Type: Package
Title: Ridge Partial Correlation
Version: 2.0.3
Date: 2025-03-20
Encoding: UTF-8
Maintainer: Somak Dutta <somakd@iastate.edu>
Description: Computes the ridge partial correlation coefficients in a high or ultra-high dimensional linear regression problem. An extended Bayesian information criterion is also implemented for variable selection. Users provide the matrix of covariates as a usual dense matrix or a sparse matrix stored in a compressed sparse column format. Detail of the method is given in the manual.
License: GPL-2 | GPL-3 [expanded from: GPL (≥ 2)]
Imports: Rcpp (≥ 1.0.11), Matrix
Suggests: MatrixExtra
LinkingTo: Rcpp
RoxygenNote: 7.3.2
NeedsCompilation: yes
Packaged: 2025-03-20 15:42:25 UTC; somakd
Author: Somak Dutta [aut, cre, cph], An Nguyen [aut, ctb], Run Wang [ctb], Vivekananda Roy [ctb]
Repository: CRAN
Date/Publication: 2025-03-22 12:10:02 UTC

XXt Computation

Description

For an input matrix X, This function computes UU' = tcrossprod(U) where U = scale(X) in a memory efficient way.

Usage

XXt.compute(
  X,
  meanX = NULL,
  varX = NULL,
  ncores = 4,
  check = TRUE,
  chunksize = 1000
)

Arguments

X

The input matrix of type ‘matrix’ or ‘dgCMatrix’. No need to center or scale X as that would be done implicitly.

meanX

Vector of column means of X. Will be computed if not provided.

varX

Vector of column variances of X. Will be computed if not provided.

ncores

the number of cores to be used. Default is 1.

check

check for zero variances.

chunksize

When using openmp parallelization, this would be the chunk size under a dynamic scheduling.

Value

a nrow(X) x nrow(X) dense symmetric matrix.

Author(s)

Somak Dutta

Maintainer: Somak Dutta <somakd@iastate.edu>

Examples

require("Matrix")
set.seed(123)
x <- rsparsematrix(100,100,density = 0.3)
norm(XXt.compute(x) - tcrossprod(scale(x))) # (4.783951e-13 on my machine)

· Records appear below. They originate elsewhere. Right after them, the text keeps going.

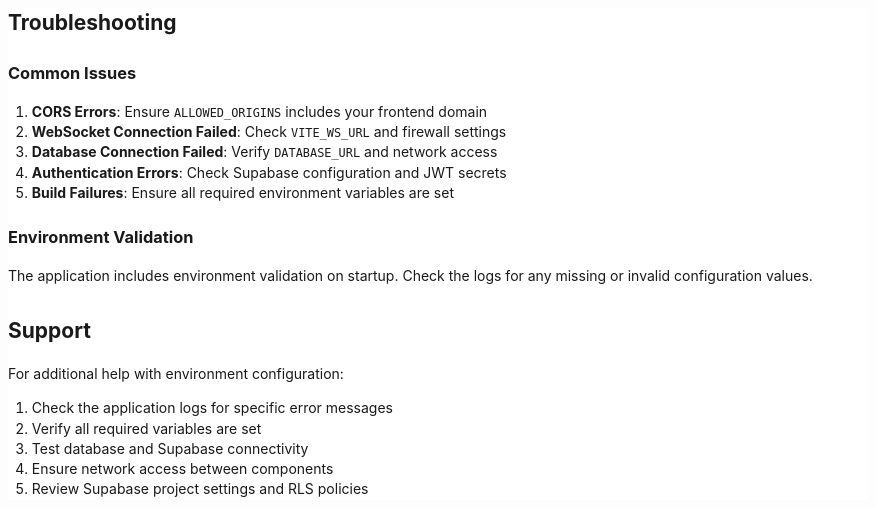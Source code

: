 ## Troubleshooting

### Common Issues

1. **CORS Errors**: Ensure `ALLOWED_ORIGINS` includes your frontend domain
2. **WebSocket Connection Failed**: Check `VITE_WS_URL` and firewall settings
3. **Database Connection Failed**: Verify `DATABASE_URL` and network access
4. **Authentication Errors**: Check Supabase configuration and JWT secrets
5. **Build Failures**: Ensure all required environment variables are set

### Environment Validation

The application includes environment validation on startup. Check the logs for any missing or invalid configuration values.

## Support

For additional help with environment configuration:

1. Check the application logs for specific error messages
2. Verify all required variables are set
3. Test database and Supabase connectivity
4. Ensure network access between components
5. Review Supabase project settings and RLS policies
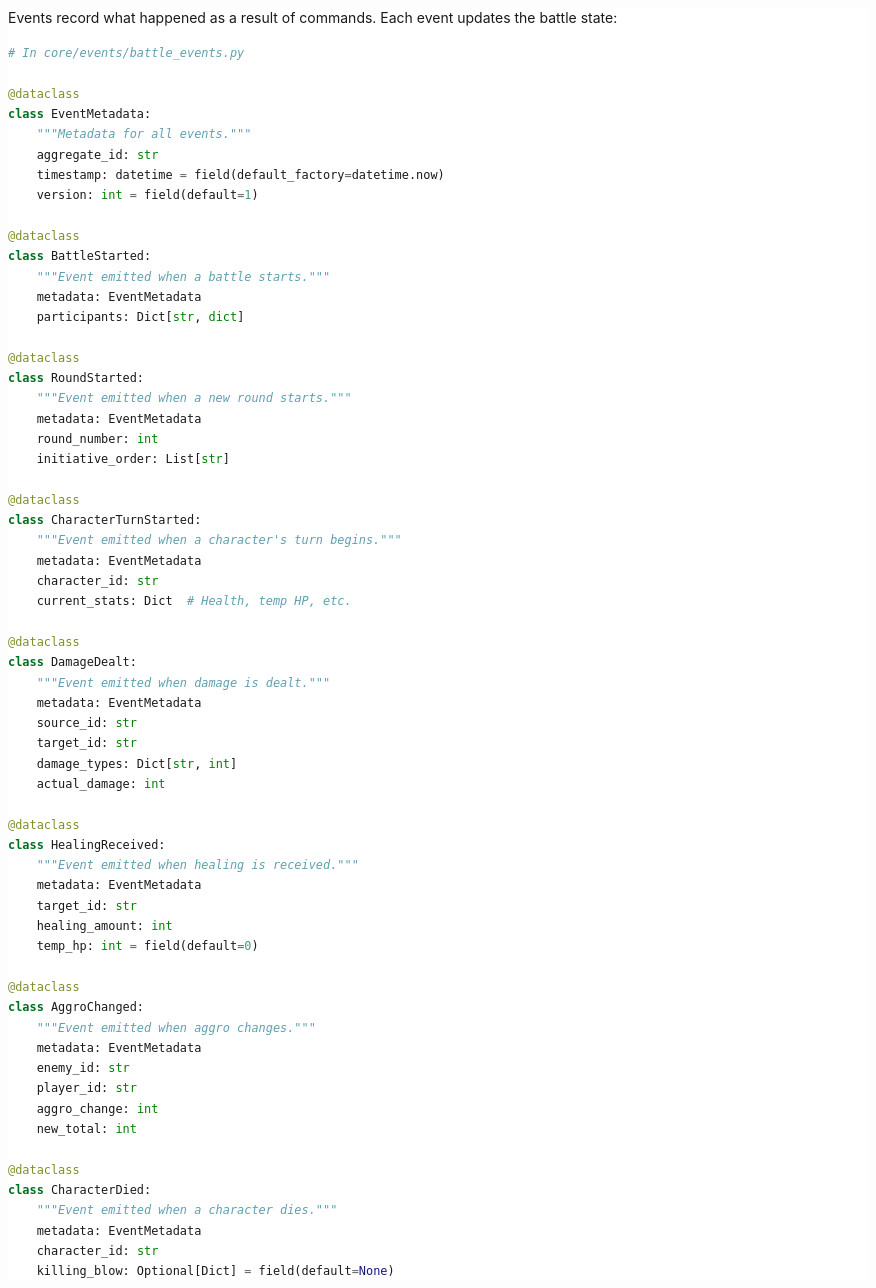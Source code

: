 Events record what happened as a result of commands. Each event updates the battle state:

```python
# In core/events/battle_events.py

@dataclass
class EventMetadata:
    """Metadata for all events."""
    aggregate_id: str
    timestamp: datetime = field(default_factory=datetime.now)
    version: int = field(default=1)

@dataclass
class BattleStarted:
    """Event emitted when a battle starts."""
    metadata: EventMetadata
    participants: Dict[str, dict]

@dataclass
class RoundStarted:
    """Event emitted when a new round starts."""
    metadata: EventMetadata
    round_number: int
    initiative_order: List[str]

@dataclass
class CharacterTurnStarted:
    """Event emitted when a character's turn begins."""
    metadata: EventMetadata
    character_id: str
    current_stats: Dict  # Health, temp HP, etc.

@dataclass
class DamageDealt:
    """Event emitted when damage is dealt."""
    metadata: EventMetadata
    source_id: str
    target_id: str
    damage_types: Dict[str, int]
    actual_damage: int

@dataclass
class HealingReceived:
    """Event emitted when healing is received."""
    metadata: EventMetadata
    target_id: str
    healing_amount: int
    temp_hp: int = field(default=0)

@dataclass
class AggroChanged:
    """Event emitted when aggro changes."""
    metadata: EventMetadata
    enemy_id: str
    player_id: str
    aggro_change: int
    new_total: int

@dataclass
class CharacterDied:
    """Event emitted when a character dies."""
    metadata: EventMetadata
    character_id: str
    killing_blow: Optional[Dict] = field(default=None)
```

Model selection using extended BIC

Description

This function performs model selection using extended BIC and the ridge partial correlation coefficients

Usage

eBIC(rpc.obj)

Arguments

rpc.obj

an object of class rpc, containing the following items:
- X: matrix of covariates (excluding intercept)
- y: response vector
- rpc: vector of ridge partial correlation coefficients, one for each column in X.

Value

BIC.PATH vector of eBIC of each model, starting with the intercept only model.

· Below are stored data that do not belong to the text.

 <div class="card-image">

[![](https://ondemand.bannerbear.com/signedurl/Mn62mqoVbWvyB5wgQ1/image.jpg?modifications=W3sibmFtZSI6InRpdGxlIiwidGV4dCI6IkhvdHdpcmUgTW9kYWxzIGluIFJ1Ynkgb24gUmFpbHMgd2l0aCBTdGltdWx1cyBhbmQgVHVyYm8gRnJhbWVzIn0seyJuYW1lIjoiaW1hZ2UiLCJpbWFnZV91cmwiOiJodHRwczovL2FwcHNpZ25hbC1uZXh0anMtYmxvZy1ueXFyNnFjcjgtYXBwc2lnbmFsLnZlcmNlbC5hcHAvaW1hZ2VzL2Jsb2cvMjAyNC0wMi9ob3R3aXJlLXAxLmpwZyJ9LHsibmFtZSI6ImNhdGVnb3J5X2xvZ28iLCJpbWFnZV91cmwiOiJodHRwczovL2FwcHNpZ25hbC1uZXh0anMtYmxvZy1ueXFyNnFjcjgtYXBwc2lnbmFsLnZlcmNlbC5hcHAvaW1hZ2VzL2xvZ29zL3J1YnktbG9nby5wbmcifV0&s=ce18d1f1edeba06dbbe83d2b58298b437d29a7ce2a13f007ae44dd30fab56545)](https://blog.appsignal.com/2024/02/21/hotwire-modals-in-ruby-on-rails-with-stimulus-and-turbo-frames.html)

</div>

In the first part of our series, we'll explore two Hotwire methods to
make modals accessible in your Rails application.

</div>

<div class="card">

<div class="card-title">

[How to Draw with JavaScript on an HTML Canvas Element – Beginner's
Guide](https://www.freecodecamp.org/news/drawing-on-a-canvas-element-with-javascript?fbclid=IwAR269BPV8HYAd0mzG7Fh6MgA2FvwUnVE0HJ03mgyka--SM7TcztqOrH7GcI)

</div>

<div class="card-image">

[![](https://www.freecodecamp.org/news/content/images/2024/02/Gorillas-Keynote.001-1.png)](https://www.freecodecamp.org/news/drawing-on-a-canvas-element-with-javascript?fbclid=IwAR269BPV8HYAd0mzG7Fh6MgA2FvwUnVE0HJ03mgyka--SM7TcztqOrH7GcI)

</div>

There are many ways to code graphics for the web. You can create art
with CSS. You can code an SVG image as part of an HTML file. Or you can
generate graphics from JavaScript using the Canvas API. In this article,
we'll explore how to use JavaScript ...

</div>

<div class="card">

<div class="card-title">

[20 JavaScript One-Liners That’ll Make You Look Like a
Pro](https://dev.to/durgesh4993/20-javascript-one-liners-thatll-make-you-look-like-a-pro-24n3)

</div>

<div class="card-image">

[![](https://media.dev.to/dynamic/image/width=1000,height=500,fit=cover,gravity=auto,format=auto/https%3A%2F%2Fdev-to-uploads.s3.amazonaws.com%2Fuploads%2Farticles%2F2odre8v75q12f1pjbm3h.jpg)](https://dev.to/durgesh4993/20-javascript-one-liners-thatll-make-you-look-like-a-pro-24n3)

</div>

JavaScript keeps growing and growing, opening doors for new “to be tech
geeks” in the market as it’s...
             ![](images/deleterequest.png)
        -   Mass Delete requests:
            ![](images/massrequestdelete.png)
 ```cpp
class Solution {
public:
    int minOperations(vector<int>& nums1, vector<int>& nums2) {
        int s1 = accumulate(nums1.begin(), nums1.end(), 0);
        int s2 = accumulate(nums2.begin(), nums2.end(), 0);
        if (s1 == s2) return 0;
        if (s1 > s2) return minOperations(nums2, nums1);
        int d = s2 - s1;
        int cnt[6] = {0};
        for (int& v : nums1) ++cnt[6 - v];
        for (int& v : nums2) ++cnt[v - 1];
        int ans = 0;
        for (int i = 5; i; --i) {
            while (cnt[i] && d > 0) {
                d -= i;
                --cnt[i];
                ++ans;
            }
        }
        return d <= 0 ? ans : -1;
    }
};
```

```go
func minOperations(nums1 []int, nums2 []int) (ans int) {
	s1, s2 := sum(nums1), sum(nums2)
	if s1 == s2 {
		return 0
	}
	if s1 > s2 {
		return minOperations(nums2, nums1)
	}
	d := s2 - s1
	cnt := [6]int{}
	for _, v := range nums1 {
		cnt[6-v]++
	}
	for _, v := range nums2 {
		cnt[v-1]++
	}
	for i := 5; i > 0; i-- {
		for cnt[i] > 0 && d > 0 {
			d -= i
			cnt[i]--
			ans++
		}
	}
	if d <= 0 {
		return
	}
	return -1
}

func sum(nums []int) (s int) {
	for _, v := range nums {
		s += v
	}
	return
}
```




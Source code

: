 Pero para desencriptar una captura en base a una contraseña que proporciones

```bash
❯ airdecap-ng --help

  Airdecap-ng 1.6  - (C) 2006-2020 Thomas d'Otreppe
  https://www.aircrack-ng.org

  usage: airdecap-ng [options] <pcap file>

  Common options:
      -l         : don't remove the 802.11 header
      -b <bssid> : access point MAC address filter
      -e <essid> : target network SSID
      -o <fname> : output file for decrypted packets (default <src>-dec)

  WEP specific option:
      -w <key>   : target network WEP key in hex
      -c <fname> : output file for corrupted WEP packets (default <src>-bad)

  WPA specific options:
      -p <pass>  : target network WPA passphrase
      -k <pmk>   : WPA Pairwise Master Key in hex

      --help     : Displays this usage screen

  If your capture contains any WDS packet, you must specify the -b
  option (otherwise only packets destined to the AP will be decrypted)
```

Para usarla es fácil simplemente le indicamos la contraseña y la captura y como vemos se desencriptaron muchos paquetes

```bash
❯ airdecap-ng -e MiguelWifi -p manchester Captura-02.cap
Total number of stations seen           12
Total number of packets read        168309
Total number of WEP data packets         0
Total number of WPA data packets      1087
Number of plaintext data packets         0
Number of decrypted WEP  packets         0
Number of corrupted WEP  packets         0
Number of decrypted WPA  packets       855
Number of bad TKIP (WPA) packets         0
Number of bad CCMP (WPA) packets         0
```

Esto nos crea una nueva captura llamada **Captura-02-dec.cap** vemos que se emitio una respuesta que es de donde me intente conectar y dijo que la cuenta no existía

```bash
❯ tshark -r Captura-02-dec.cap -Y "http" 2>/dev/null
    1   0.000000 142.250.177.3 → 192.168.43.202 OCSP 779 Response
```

model.best sorted indices (in increased order) of the model with the smallest EBIC

Author(s)

An Nguyen

Somak Dutta

Maintainer: Somak Dutta <somakd@iastate.edu>

Examples

n <- 50; p <- 400;
trueidx <- 1:3
truebeta <- c(4,5,6)
X <- matrix(rnorm(n*p), n, p) # n x p covariate matrix
y <- 0.5 + X[,trueidx] %*% truebeta + rnorm(n)
res <- rpc(X,y, lambda = 0.1, ncores = 1)
eBIC(res) # model.best: model selected by eBIC



Ridge Partial Correlations

Description

The sample ridge partial correlations (RPC) can be used for a simple, efficient, and scalable variables screening method in ultra-high dimensional linear regression. These coefficients incorporate both the ridge regularized estimates of the regression coefficients and the ridge regularized partial variances of the predictor variables, providing the screening method with sure screening property without strong assumptions on the marginal correlations. For more details, please see Wang et al. (2025).

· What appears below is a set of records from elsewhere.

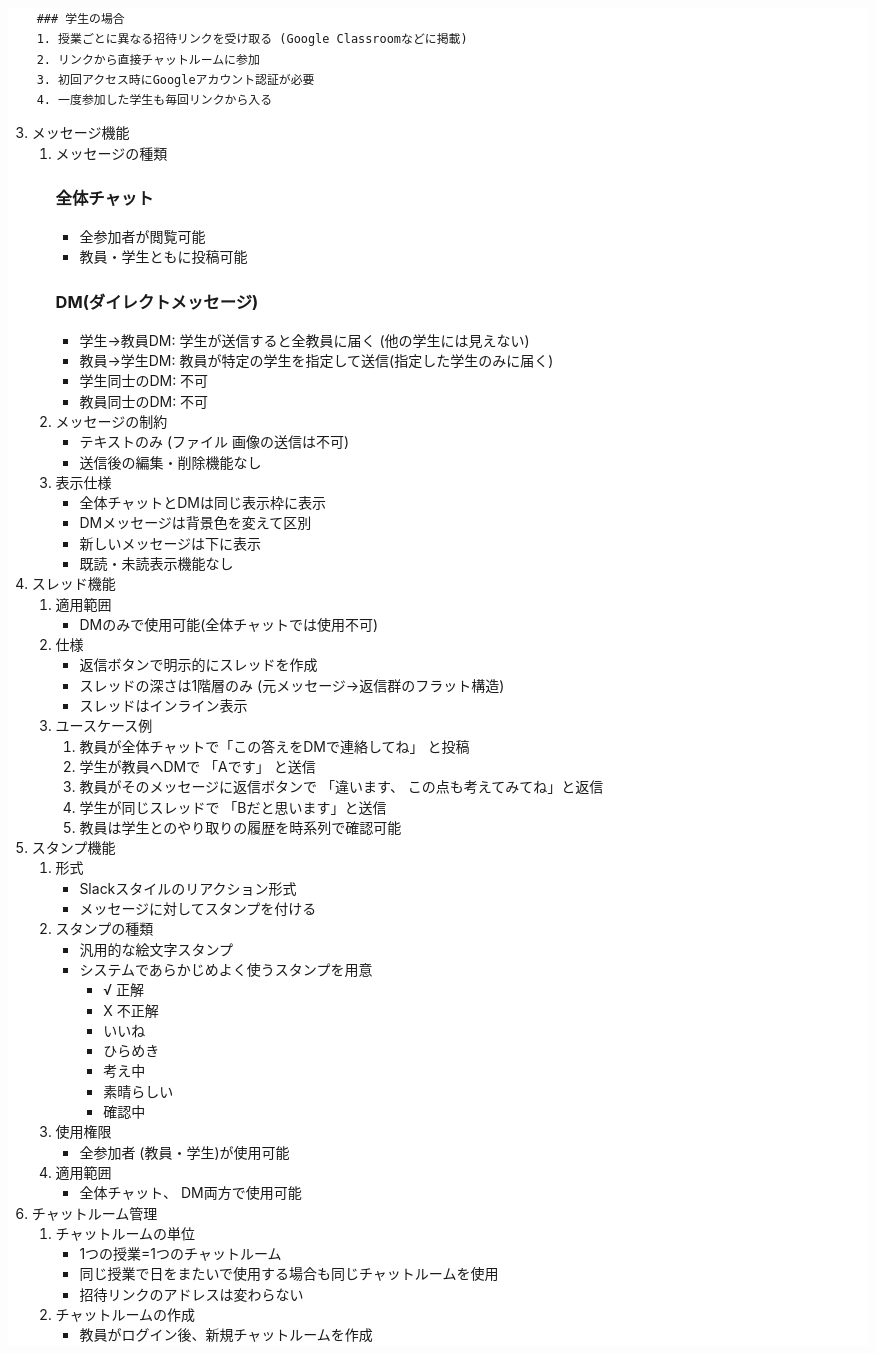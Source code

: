         ### 学生の場合 
        1. 授業ごとに異なる招待リンクを受け取る (Google Classroomなどに掲載) 
        2. リンクから直接チャットルームに参加 
        3. 初回アクセス時にGoogleアカウント認証が必要 
        4. 一度参加した学生も毎回リンクから入る 
3. メッセージ機能 
    1. メッセージの種類 
        ### 全体チャット 
        - 全参加者が閲覧可能 
        -  教員・学生ともに投稿可能 
        ### DM(ダイレクトメッセージ) 
        - 学生→教員DM: 学生が送信すると全教員に届く (他の学生には見えない) 
        - 教員→学生DM: 教員が特定の学生を指定して送信(指定した学生のみに届く)
        - 学生同士のDM: 不可 
        - 教員同士のDM: 不可 
    2. メッセージの制約 
        - テキストのみ (ファイル 画像の送信は不可) 
        - 送信後の編集・削除機能なし 
    3. 表示仕様 
        - 全体チャットとDMは同じ表示枠に表示 
        - DMメッセージは背景色を変えて区別 
        - 新しいメッセージは下に表示 
        - 既読・未読表示機能なし 
4. スレッド機能 
    1. 適用範囲 
        - DMのみで使用可能(全体チャットでは使用不可) 
    2. 仕様 
        - 返信ボタンで明示的にスレッドを作成 
        - スレッドの深さは1階層のみ (元メッセージ→返信群のフラット構造) 
        - スレッドはインライン表示 
    3. ユースケース例 
        1. 教員が全体チャットで「この答えをDMで連絡してね」 と投稿 
        2. 学生が教員へDMで 「Aです」 と送信 
        3. 教員がそのメッセージに返信ボタンで 「違います、 この点も考えてみてね」と返信 
        4. 学生が同じスレッドで 「Bだと思います」と送信 
        5. 教員は学生とのやり取りの履歴を時系列で確認可能 
5. スタンプ機能 
    1. 形式 
        - Slackスタイルのリアクション形式 
        - メッセージに対してスタンプを付ける 
    2. スタンプの種類 
        - 汎用的な絵文字スタンプ 
        -  システムであらかじめよく使うスタンプを用意 
            - √ 正解 
            - X 不正解 
            - いいね
            - ひらめき 
            - 考え中 
            - 素晴らしい 
            - 確認中 
    3. 使用権限 
        - 全参加者 (教員・学生)が使用可能 
    4. 適用範囲 
        - 全体チャット、 DM両方で使用可能 
6. チャットルーム管理 
    1. チャットルームの単位 
        - 1つの授業=1つのチャットルーム 
        - 同じ授業で日をまたいで使用する場合も同じチャットルームを使用 
        - 招待リンクのアドレスは変わらない 
    2. チャットルームの作成 
        - 教員がログイン後、新規チャットルームを作成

This function computes the ridge partial correlations for each variable in the covariate matrix.

Usage

rpc(X, y, lambda = 1, XXt = NULL, ncores = 1, RAM = 6)

Arguments

X

The input matrix of type ‘matrix’ or ‘dgCMatrix’. No need to center or scale X as that would be done implicitly.

y

vector containing the response variable.

lambda

the regularization parameter.

XXt

the matrix UU' where U = scale(X), will be computed if not provided. When the matrix X is large, recomputing XXt can be costly, for example if the rpc's for a new lambda value is required. It is thus wise to pass XXt (see function XXt.compute).

ncores

the number of cores to be used. Default is 1.

RAM

The algorithm will use a maximum of this much additional RAM. Default is 6GB. Increasing this number, within the limit of the machine, will allow the algorithm to run faster.

Details

Consider the linear regression model:

y = \beta_0 + X\beta + \epsilon,

where X is the n \times p design matrix, \beta is a p-dimensional vector, and \epsilon is the n-dimensional vector of iid residual errors with mean 0 and variance \sigma^2, \epsilon is independent of X.

Assuming the design matrix X is centered and scaled, and letting \tilde{Y} = Y - \bar{Y}_n, the (sample) partial correlation between the i^{th} predictor and Y given the remaining predictors is -P_{i+1, 1} / \sqrt{P_{1, 1}P_{i+1, i+1}}, where P is the (p+1) \times (p+1) joint precision matrix of the response and the covariates. In cases when p > n, P is not invertible. Hence, we consider the ridge regularized version of P, given by R, where:

R := (n-1)\begin{bmatrix}\tilde{Y}^T\tilde{Y} & \tilde{Y}^TX\\ X^T\tilde{Y} & X^TX + \lambda I_p \end{bmatrix}^{-1}.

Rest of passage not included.